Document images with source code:
+---+
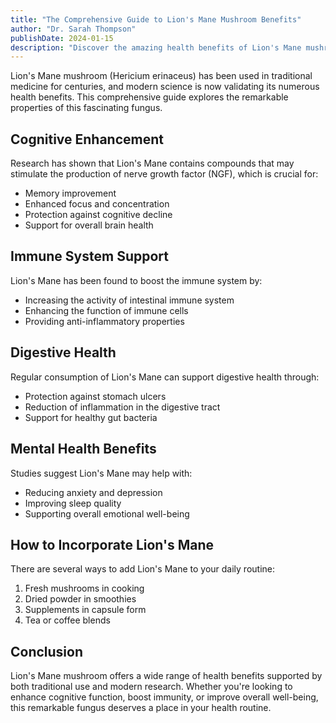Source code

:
 ```yaml
---
title: "The Comprehensive Guide to Lion's Mane Mushroom Benefits"
author: "Dr. Sarah Thompson"
publishDate: 2024-01-15
description: "Discover the amazing health benefits of Lion's Mane mushroom, from cognitive enhancement to immune system support."
---
```


Lion's Mane mushroom (Hericium erinaceus) has been used in traditional medicine for centuries, and modern science is now validating its numerous health benefits. This comprehensive guide explores the remarkable properties of this fascinating fungus.

## Cognitive Enhancement

Research has shown that Lion's Mane contains compounds that may stimulate the production of nerve growth factor (NGF), which is crucial for:

- Memory improvement
- Enhanced focus and concentration
- Protection against cognitive decline
- Support for overall brain health

## Immune System Support

Lion's Mane has been found to boost the immune system by:

- Increasing the activity of intestinal immune system
- Enhancing the function of immune cells
- Providing anti-inflammatory properties

## Digestive Health

Regular consumption of Lion's Mane can support digestive health through:

- Protection against stomach ulcers
- Reduction of inflammation in the digestive tract
- Support for healthy gut bacteria

## Mental Health Benefits

Studies suggest Lion's Mane may help with:

- Reducing anxiety and depression
- Improving sleep quality
- Supporting overall emotional well-being

## How to Incorporate Lion's Mane

There are several ways to add Lion's Mane to your daily routine:

1. Fresh mushrooms in cooking
2. Dried powder in smoothies
3. Supplements in capsule form
4. Tea or coffee blends

## Conclusion

Lion's Mane mushroom offers a wide range of health benefits supported by both traditional use and modern research. Whether you're looking to enhance cognitive function, boost immunity, or improve overall well-being, this remarkable fungus deserves a place in your health routine.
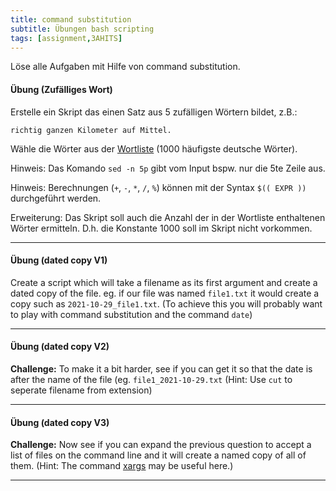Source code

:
 ```yaml
---
title: command substitution
subtitle: Übungen bash scripting
tags: [assignment,3AHITS]
---
```


Löse alle Aufgaben mit Hilfe von command substitution.



#### Übung (Zufälliges Wort)

Erstelle ein Skript das einen Satz aus 5 zufälligen Wörtern bildet, z.B.:

```
richtig ganzen Kilometer auf Mittel.
```

Wähle die Wörter aus der [Wortliste](testdata/wortliste1000.txt) (1000 häufigste deutsche Wörter).

Hinweis: Das Komando `sed -n 5p` gibt vom Input bspw. nur die 5te Zeile aus. 

Hinweis: Berechnungen (`+`, `-`, `*`, `/`, `%`) können mit der Syntax `$(( EXPR ))` durchgeführt werden.

Erweiterung: Das Skript soll auch die Anzahl der in der Wortliste enthaltenen Wörter ermitteln. D.h. die Konstante 1000 soll im Skript nicht vorkommen.




---

#### Übung (dated copy V1)

Create a script which will take a filename as its first argument and create a dated copy of the file. eg. if our file was named `file1.txt` it would create a copy such as `2021-10-29_file1.txt`. (To achieve this you will probably want to play with command substitution and the command `date`)



---

#### Übung (dated copy V2)

**Challenge:** To make it a bit harder, see if you can get it so that the date is after the name of the file (eg. `file1_2021-10-29.txt` (Hint: Use `cut` to seperate filename from extension)



---

#### Übung (dated copy V3)

**Challenge:** Now see if you can expand the previous question to accept a list of files on the command line and it will create a named copy of all of them. (Hint: The command [xargs](https://ryanstutorials.net/linuxtutorial/bonus.php#xargs) may be useful here.)

---

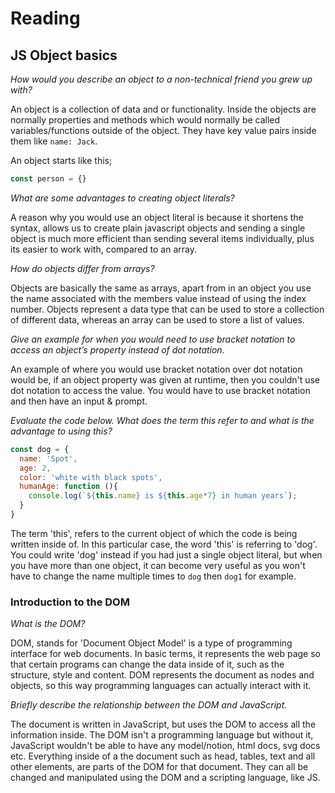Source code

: # Reading

## JS Object basics

*How would you describe an object to a non-technical friend you grew up with?*

An object is a collection of data and or functionality. Inside the objects are normally properties and methods which would normally be called variables/functions outside of the object. They have key value pairs inside them like `name: Jack`.

An object starts like this;

```js
const person = {}
```

*What are some advantages to creating object literals?*

A reason why you would use an object literal is because it shortens the syntax, allows us to create plain javascript objects and sending a single object is much more efficient than sending several items individually, plus its easier to work with, compared to an array.

*How do objects differ from arrays?*

Objects are basically the same as arrays, apart from in an object you use the name associated with the members value instead of using the index number. Objects represent a data type that can be used to store a collection of different data, whereas an array can be used to store a list of values.

*Give an example for when you would need to use bracket notation to access an object’s property instead of dot notation.*

An example of where you would use bracket notation over dot notation would be, if an object property was given at runtime, then you couldn't use dot notation to access the value. You would have to use bracket notation and then have an input & prompt.

*Evaluate the code below. What does the term this refer to and what is the advantage to using this?*

```js
const dog = {
  name: 'Spot',
  age: 2,
  color: 'white with black spots',
  humanAge: function (){
    console.log(`${this.name} is ${this.age*7} in human years`);
  }
}
```

The term 'this', refers to the current object of which the code is being written inside of. In this particular case, the word 'this' is referring to 'dog'. You could write 'dog' instead if you had just a single object literal, but when you have more than one object, it can become very useful as you won't have to change the name multiple times to `dog` then `dog1` for example.

### Introduction to the DOM

*What is the DOM?*

DOM, stands for 'Document Object Model' is a type of programming interface for web documents. In basic terms, it represents the web page  so that certain programs can change the data inside of it, such as the structure, style and content. DOM represents the document as nodes and objects, so this way programming languages can actually interact with it.

*Briefly describe the relationship between the DOM and JavaScript.*

The document is written in JavaScript, but uses the DOM to access all the information inside. The DOM isn't a programming language but without it, JavaScript wouldn't be able to have any model/notion, html docs, svg docs etc. Everything inside of a the document such as head, tables, text and all other elements, are parts of the DOM for that document. They can all be changed and manipulated using the DOM and a scripting language, like JS.



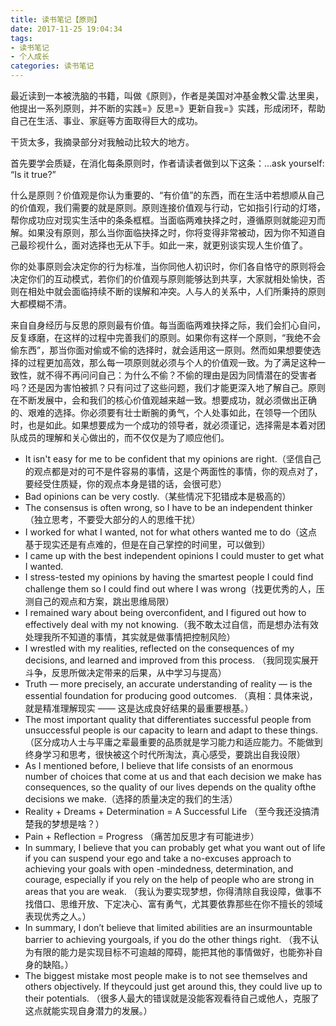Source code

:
 ```yaml
---
title: 读书笔记【原则】
date: 2017-11-25 19:04:34
tags:
- 读书笔记
- 个人成长
categories: 读书笔记
---
```


最近读到一本被洗脑的书籍，叫做《原则》，作者是美国对冲基金教父雷.达里奥，他提出一系列原则，并不断的实践=》反思=》更新自我=》实践，形成闭环，帮助自己在生活、事业、家庭等方面取得巨大的成功。

干货太多，我摘录部分对我触动比较大的地方。

首先要学会质疑，在消化每条原则时，作者请读者做到以下这条：…ask yourself: “Is it true?” 

什么是原则？价值观是你认为重要的、“有价值”的东西，而在生活中若想顺从自己的价值观，我们需要的就是原则。原则连接价值观与行动，它如指引行动的灯塔，帮你成功应对现实生活中的条条框框。当面临两难抉择之时，遵循原则就能迎刃而解。如果没有原则，那么当你面临抉择之时，你将变得非常被动，因为你不知道自己最珍视什么，面对选择也无从下手。如此一来，就更别谈实现人生价值了。

你的处事原则会决定你的行为标准，当你同他人初识时，你们各自恪守的原则将会决定你们的互动模式，若你们的价值观与原则能够达到共享，大家就相处愉快，否则在相处中就会面临持续不断的误解和冲突。人与人的关系中，人们所秉持的原则大都模糊不清。

来自自身经历与反思的原则最有价值。每当面临两难抉择之际，我们会扪心自问，反复琢磨，在这样的过程中完善我们的原则。如果你有这样一个原则，“我绝不会偷东西”，那当你面对偷或不偷的选择时，就会适用这一原则。然而如果想要使选择的过程更加高效，那么每一项原则就必须与个人的价值观一致。为了满足这种一致性，就不得不再问问自己：为什么不偷？不偷的理由是因为同情潜在的受害者吗？还是因为害怕被抓？只有问过了这些问题，我们才能更深入地了解自己。原则在不断发展中，会和我们的核心价值观越来越一致。想要成功，就必须做出正确的、艰难的选择。你必须要有壮士断腕的勇气，个人处事如此，在领导一个团队时，也是如此。如果想要成为一个成功的领导者，就必须谨记，选择需是本着对团队成员的理解和关心做出的，而不仅仅是为了顺应他们。

- It isn't easy for me to be confident that my opinions are right.（坚信自己的观点都是对的可不是件容易的事情，这是个两面性的事情，你的观点对了，要经受住质疑，你的观点本身是错的话，会很可悲）
- Bad opinions can be very costly.（某些情况下犯错成本是极高的）
- The consensus is often wrong, so I have to be an independent thinker（独立思考，不要受大部分的人的思维干扰）
- I worked for what I wanted, not for what others wanted me to do（这点基于现实还是有点难的，但是在自己掌控的时间里，可以做到）
- I came up with the best independent opinions I could muster to get what I wanted.
-  I stress-tested my opinions by having the smartest people I could find challenge them so I could find out where I was wrong（找更优秀的人，压测自己的观点和方案，跳出思维局限）
-  I remained wary about being overconfident, and I figured out how to effectively deal with my not knowing.（我不敢太过自信，而是想办法有效处理我所不知道的事情，其实就是做事情把控制风险）
-  I wrestled with my realities, reflected on the consequences of my decisions, and learned and improved from this process. （我同现实展开斗争，反思所做决定带来的后果，从中学习与提高）
-  Truth — more precisely, an accurate understanding of reality — is the essential foundation for producing good outcomes. （真相：具体来说，就是精准理解现实 —— 这是达成良好结果的最重要根基。）
-  The most important quality that differentiates successful people from unsuccessful people is our capacity to learn and adapt to these things. （区分成功人士与平庸之辈最重要的品质就是学习能力和适应能力。不能做到终身学习和思考，很快被这个时代所淘汰，真心感受，要跳出自我设限）
-  As I mentioned before, I believe that life consists of an enormous number of choices that come at us and that each decision we make has consequences, so the quality of our lives depends on the quality ofthe decisions we make.（选择的质量决定的我们的生活）
-  Reality + Dreams + Determination = A Successful Life （至今我还没搞清楚我的梦想是啥？）
-  Pain + Reflection = Progress （痛苦加反思才有可能进步）
- In summary, I believe that you can probably get what you want out of life if you can suspend your ego and take a no-excuses approach to achieving your goals with open -mindedness, determination, and courage, especially if you rely on the help of people who are strong in areas that you are weak. （我认为要实现梦想，你得清除自我设障，做事不找借口、思维开放、下定决心、富有勇气，尤其要依靠那些在你不擅长的领域表现优秀之人。）
- In summary, I don’t believe that limited abilities are an insurmountable barrier to achieving yourgoals, if you do the other things right. （我不认为有限的能力是实现目标不可逾越的障碍，能把其他的事情做好，也能弥补自身的缺陷。）
- The biggest mistake most people make is to not see themselves and others objectively. If theycould just get around this, they could live up to their potentials. （很多人最大的错误就是没能客观看待自己或他人，克服了这点就能实现自身潜力的发展。）
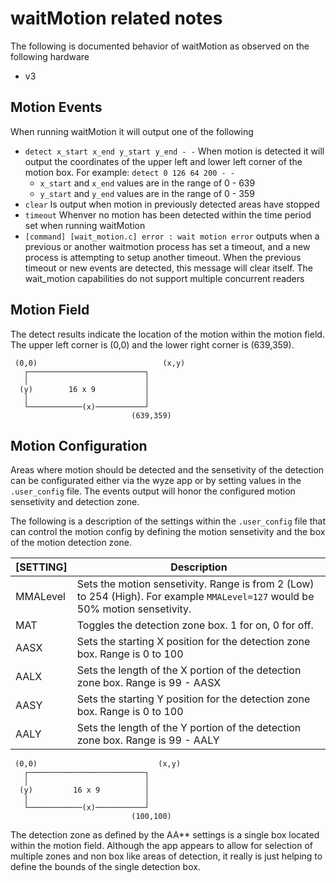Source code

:waitMotion related notes
========================

The following is documented behavior of waitMotion as observed on the following hardware
* v3

Motion Events
-------------

When running waitMotion it will output one of the following

* `detect x_start x_end y_start y_end - -` When motion is detected it will output the coordinates
  of the upper left and lower left corner of the motion box. For example: `detect 0 126 64 200 - -`
    * `x_start` and `x_end` values are in the range of 0 - 639
    * `y_start` and `y_end` values are in the range of 0 - 359
* `clear` Is output when motion in previously detected areas have stopped
* `timeout` Whenver no motion has been detected within the time period set when running waitMotion
* `[command] [wait_motion.c] error : wait motion error` outputs when a previous or another waitmotion process
  has set a timeout, and a new process is attempting to setup another timeout. When the previous timeout
  or new events are detected, this message will clear itself.  The wait_motion capabilities do not support
  multiple concurrent readers

Motion Field
------------

The detect results indicate the location of the motion within the motion field.  The upper left corner is (0,0)
and the lower right corner is (639,359).

```
 (0,0)                            (x,y)
   ┌──────────────────────────┐
   │                          │
  (y)        16 x 9           │
   │                          │
   └────────────(x)───────────┘
                           (639,359)
```

Motion Configuration
--------------------

Areas where motion should be detected and the sensetivity of the detection can be configurated either via the wyze app
or by setting values in the `.user_config` file.  The events output will honor the configured motion sensetivity
and detection zone.

The following is a description of the settings within the `.user_config` file that can control the motion config
by defining the motion sensetivity and the box of the motion detection zone.

| [SETTING] | Description |
|-----------|-------------|
| MMALevel  | Sets the motion sensetivity.  Range is from 2 (Low) to 254 (High).  For example `MMALevel=127` would be 50% motion sensetivity. |
| MAT       | Toggles the detection zone box. 1 for on, 0 for off. |
| AASX      | Sets the starting X position for the detection zone box. Range is 0 to 100 |
| AALX      | Sets the length of the X portion of the detection zone box. Range is 99 - AASX |
| AASY      | Sets the starting Y position for the detection zone box. Range is 0 to 100 |
| AALY      | Sets the length of the Y portion of the detection zone box. Range is 99 - AALY |

```
 (0,0)                           (x,y)
   ┌──────────────────────────┐
   │                          │
  (y)         16 x 9          │
   │                          │
   └────────────(x)───────────┘
                           (100,100)
```

The detection zone as defined by the AA** settings is a single box located within the motion field.
Although the app appears to allow for selection of multiple zones and non box like areas of detection, it really is just helping
to define the bounds of the single detection box.






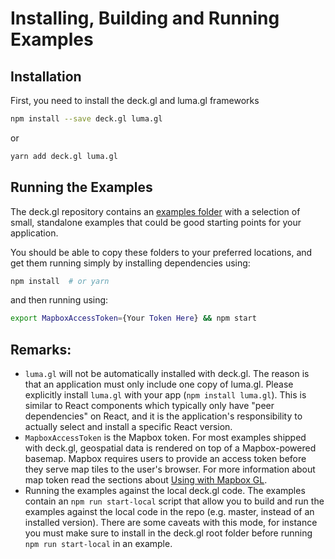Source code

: # Installing, Building and Running Examples

## Installation

First, you need to install the deck.gl and luma.gl frameworks
```bash
npm install --save deck.gl luma.gl
```
or
```bash
yarn add deck.gl luma.gl
```

## Running the Examples

The deck.gl repository contains an [examples folder](https://github.com/uber/deck.gl/tree/5.1-release/examples) with a selection of small, standalone examples that could be good starting points for your application.

You should be able to copy these folders to your preferred locations, and get them running simply by installing dependencies using:

```bash
npm install  # or yarn
```

and then running using:

```bash
export MapboxAccessToken={Your Token Here} && npm start
```

## Remarks:

* `luma.gl` will not be automatically installed with deck.gl. The reason is that an application must only include one copy of luma.gl. Please explicitly install `luma.gl` with your app (`npm install luma.gl`). This is similar to React components which typically only have "peer dependencies" on React, and it is the application's responsibility to actually select and install a specific React version.
* `MapboxAccessToken` is the Mapbox token. For most examples shipped with deck.gl, geospatial data is rendered on top of a Mapbox-powered basemap. Mapbox requires users to provide an access token before they serve map tiles to the user's browser. For more information about map token read the sections about [Using with Mapbox GL](/docs/get-started/using-with-mapbox-gl.md).
* Running the examples against the local deck.gl code. The examples contain an `npm run start-local` script that allow you to build and run the examples against the local code in the repo (e.g. master, instead of an installed version). There are some caveats with this mode, for instance you must make sure to install in the deck.gl root folder before running `npm run start-local` in an example.

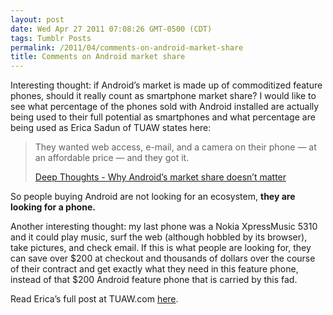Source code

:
 ```yaml
---
layout: post
date: Wed Apr 27 2011 07:08:26 GMT-0500 (CDT)
tags: Tumblr Posts
permalink: /2011/04/comments-on-android-market-share
title: Comments on Android market share
---
```


Interesting thought: if Android’s market is made up of commoditized feature phones, should it really count as smartphone market share? I would like to see what percentage of the phones sold with Android installed are actually being used to their full potential as smartphones and what percentage are being used as Erica Sadun of TUAW states here:

> They wanted web access, e-mail, and a camera on their phone — at an affordable price — and they got it.
> 
> [Deep Thoughts - Why Android’s market share doesn’t matter](http://www.tuaw.com/2011/04/26/deep-thoughts-why-androids-market-share-doesnt-matter/&article=156748030 "Why Android's market share doesn't matter")

So people buying Android are not looking for an ecosystem, **they are looking for a phone.**

Another interesting thought: my last phone was a Nokia XpressMusic 5310 and it could play music, surf the web (although hobbled by its browser), take pictures, and check email. If this is what people are looking for, they can save over $200 at checkout and thousands of dollars over the course of their contract and get exactly what they need in this feature phone, instead of that $200 Android feature phone that is carried by this fad.

Read Erica’s full post at TUAW.com [here](http://www.tuaw.com/2011/04/26/deep-thoughts-why-androids-market-share-doesnt-matter/&article=156748030 "Why Android's market share doesn't matter").
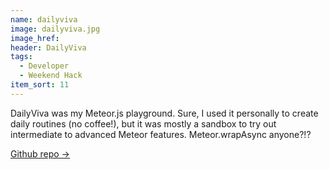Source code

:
 ```yaml
---
name: dailyviva
image: dailyviva.jpg
image_href: 
header: DailyViva
tags:
  - Developer
  - Weekend Hack
item_sort: 11
---
```

DailyViva was my Meteor.js playground. Sure, I used it personally to create daily routines (no coffee!), but it was mostly a sandbox to try out intermediate to advanced Meteor features. Meteor.wrapAsync anyone?!?

[Github repo →](https://github.com/chadokruse/dailyviva)
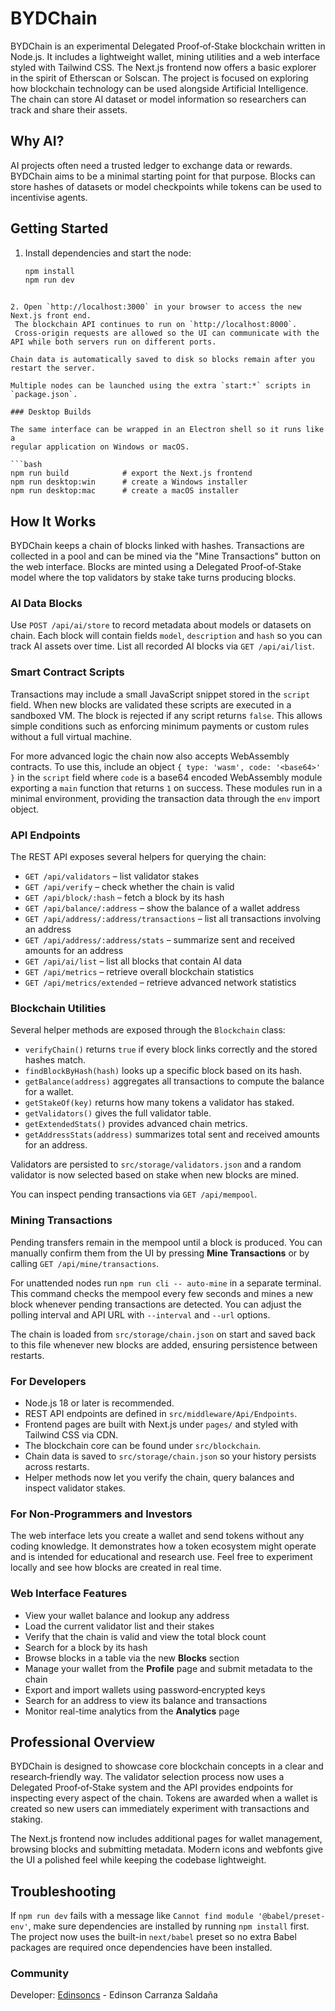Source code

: # BYDChain

BYDChain is an experimental Delegated Proof‑of‑Stake blockchain written in Node.js. It includes
a lightweight wallet, mining utilities and a web interface styled with
Tailwind CSS. The Next.js frontend now offers a basic explorer in the spirit of
Etherscan or Solscan. The project is focused on exploring how blockchain technology can
be used alongside Artificial Intelligence. The chain can store AI dataset or
model information so researchers can track and share their assets.


## Why AI?

AI projects often need a trusted ledger to exchange data or rewards. BYDChain aims
to be a minimal starting point for that purpose. Blocks can store hashes of
datasets or model checkpoints while tokens can be used to incentivise agents.

## Getting Started

1. Install dependencies and start the node:

   ```bash
   npm install
   npm run dev
  ```

2. Open `http://localhost:3000` in your browser to access the new Next.js front end.
   The blockchain API continues to run on `http://localhost:8000`.
   Cross-origin requests are allowed so the UI can communicate with the API while both servers run on different ports.

Chain data is automatically saved to disk so blocks remain after you restart the server.

Multiple nodes can be launched using the extra `start:*` scripts in
`package.json`.

### Desktop Builds

The same interface can be wrapped in an Electron shell so it runs like a
regular application on Windows or macOS.

```bash
npm run build            # export the Next.js frontend
npm run desktop:win      # create a Windows installer
npm run desktop:mac      # create a macOS installer
```

## How It Works

BYDChain keeps a chain of blocks linked with hashes. Transactions are collected in a
pool and can be mined via the "Mine Transactions" button on the web interface.
Blocks are minted using a Delegated Proof‑of‑Stake model where the top
validators by stake take turns producing blocks.

### AI Data Blocks

Use `POST /api/ai/store` to record metadata about models or datasets on chain.
Each block will contain fields `model`, `description` and `hash` so you can
track AI assets over time. List all recorded AI blocks via
`GET /api/ai/list`.

### Smart Contract Scripts

Transactions may include a small JavaScript snippet stored in the `script`
field. When new blocks are validated these scripts are executed in a sandboxed
VM. The block is rejected if any script returns `false`. This allows simple
conditions such as enforcing minimum payments or custom rules without a full
virtual machine.

For more advanced logic the chain now also accepts WebAssembly contracts. To
use this, include an object `{ type: 'wasm', code: '<base64>' }` in the
`script` field where `code` is a base64 encoded WebAssembly module exporting a
`main` function that returns `1` on success. These modules run in a minimal
environment, providing the transaction data through the `env` import object.

### API Endpoints

The REST API exposes several helpers for querying the chain:

- `GET /api/validators` – list validator stakes
- `GET /api/verify` – check whether the chain is valid
- `GET /api/block/:hash` – fetch a block by its hash
- `GET /api/balance/:address` – show the balance of a wallet address
- `GET /api/address/:address/transactions` – list all transactions involving an address
- `GET /api/address/:address/stats` – summarize sent and received amounts for an address
- `GET /api/ai/list` – list all blocks that contain AI data
- `GET /api/metrics` – retrieve overall blockchain statistics
- `GET /api/metrics/extended` – retrieve advanced network statistics

### Blockchain Utilities

Several helper methods are exposed through the `Blockchain` class:

- `verifyChain()` returns `true` if every block links correctly and the
  stored hashes match.
- `findBlockByHash(hash)` looks up a specific block based on its hash.
- `getBalance(address)` aggregates all transactions to compute the balance
  for a wallet.
- `getStakeOf(key)` returns how many tokens a validator has staked.
- `getValidators()` gives the full validator table.
- `getExtendedStats()` provides advanced chain metrics.
- `getAddressStats(address)` summarizes total sent and received amounts for an address.

Validators are persisted to `src/storage/validators.json` and a random
validator is now selected based on stake when new blocks are mined.

You can inspect pending transactions via `GET /api/mempool`.

### Mining Transactions

Pending transfers remain in the mempool until a block is produced. You can
manually confirm them from the UI by pressing **Mine Transactions** or by
calling `GET /api/mine/transactions`.

For unattended nodes run `npm run cli -- auto-mine` in a separate terminal.
This command checks the mempool every few seconds and mines a new block
whenever pending transactions are detected. You can adjust the polling
interval and API URL with `--interval` and `--url` options.

The chain is loaded from `src/storage/chain.json` on start and saved back to
this file whenever new blocks are added, ensuring persistence between restarts.


### For Developers

- Node.js 18 or later is recommended.
- REST API endpoints are defined in `src/middleware/Api/Endpoints`.
- Frontend pages are built with Next.js under `pages/` and styled with
  Tailwind CSS via CDN.
- The blockchain core can be found under `src/blockchain`.
- Chain data is saved to `src/storage/chain.json` so your history persists across restarts.
- Helper methods now let you verify the chain, query balances and inspect validator stakes.

### For Non‑Programmers and Investors

The web interface lets you create a wallet and send tokens without any coding
knowledge.  It demonstrates how a token ecosystem might operate and is intended
for educational and research use.  Feel free to experiment locally and see how
blocks are created in real time.

### Web Interface Features

- View your wallet balance and lookup any address
- Load the current validator list and their stakes
- Verify that the chain is valid and view the total block count
- Search for a block by its hash
- Browse blocks in a table via the new **Blocks** section
- Manage your wallet from the **Profile** page and submit metadata to the chain
- Export and import wallets using password‑encrypted keys
- Search for an address to view its balance and transactions
- Monitor real-time analytics from the **Analytics** page

## Professional Overview

BYDChain is designed to showcase core blockchain concepts in a clear and
research‑friendly way. The validator selection process now uses a Delegated
Proof‑of‑Stake system and the API provides endpoints for inspecting
every aspect of the chain. Tokens are awarded when a wallet is created so
new users can immediately experiment with transactions and staking.

The Next.js frontend now includes additional pages for wallet management,
browsing blocks and submitting metadata. Modern icons and webfonts give the
UI a polished feel while keeping the codebase lightweight.

## Troubleshooting

If `npm run dev` fails with a message like `Cannot find module '@babel/preset-env'`,
make sure dependencies are installed by running `npm install` first. The
project now uses the built-in `next/babel` preset so no extra Babel packages are
required once dependencies have been installed.

### Community

Developer: [Edinsoncs](https://edinsoncs.com) - Edinson Carranza Saldaña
+---+
§ **DIRECTIONS**
Which lines above run from the one containing "VM. The block" down to the one containing "advanced chain metrics."? Repeat exactly those, both ends included, and nothing else.

§ **PROBLEM SOLUTION**
VM. The block is rejected if any script returns `false`. This allows simple
conditions such as enforcing minimum payments or custom rules without a full
virtual machine.

For more advanced logic the chain now also accepts WebAssembly contracts. To
use this, include an object `{ type: 'wasm', code: '<base64>' }` in the
`script` field where `code` is a base64 encoded WebAssembly module exporting a
`main` function that returns `1` on success. These modules run in a minimal
environment, providing the transaction data through the `env` import object.

### API Endpoints

The REST API exposes several helpers for querying the chain:

- `GET /api/validators` – list validator stakes
- `GET /api/verify` – check whether the chain is valid
- `GET /api/block/:hash` – fetch a block by its hash
- `GET /api/balance/:address` – show the balance of a wallet address
- `GET /api/address/:address/transactions` – list all transactions involving an address
- `GET /api/address/:address/stats` – summarize sent and received amounts for an address
- `GET /api/ai/list` – list all blocks that contain AI data
- `GET /api/metrics` – retrieve overall blockchain statistics
- `GET /api/metrics/extended` – retrieve advanced network statistics

### Blockchain Utilities

Several helper methods are exposed through the `Blockchain` class:

- `verifyChain()` returns `true` if every block links correctly and the
  stored hashes match.
- `findBlockByHash(hash)` looks up a specific block based on its hash.
- `getBalance(address)` aggregates all transactions to compute the balance
  for a wallet.
- `getStakeOf(key)` returns how many tokens a validator has staked.
- `getValidators()` gives the full validator table.
- `getExtendedStats()` provides advanced chain metrics.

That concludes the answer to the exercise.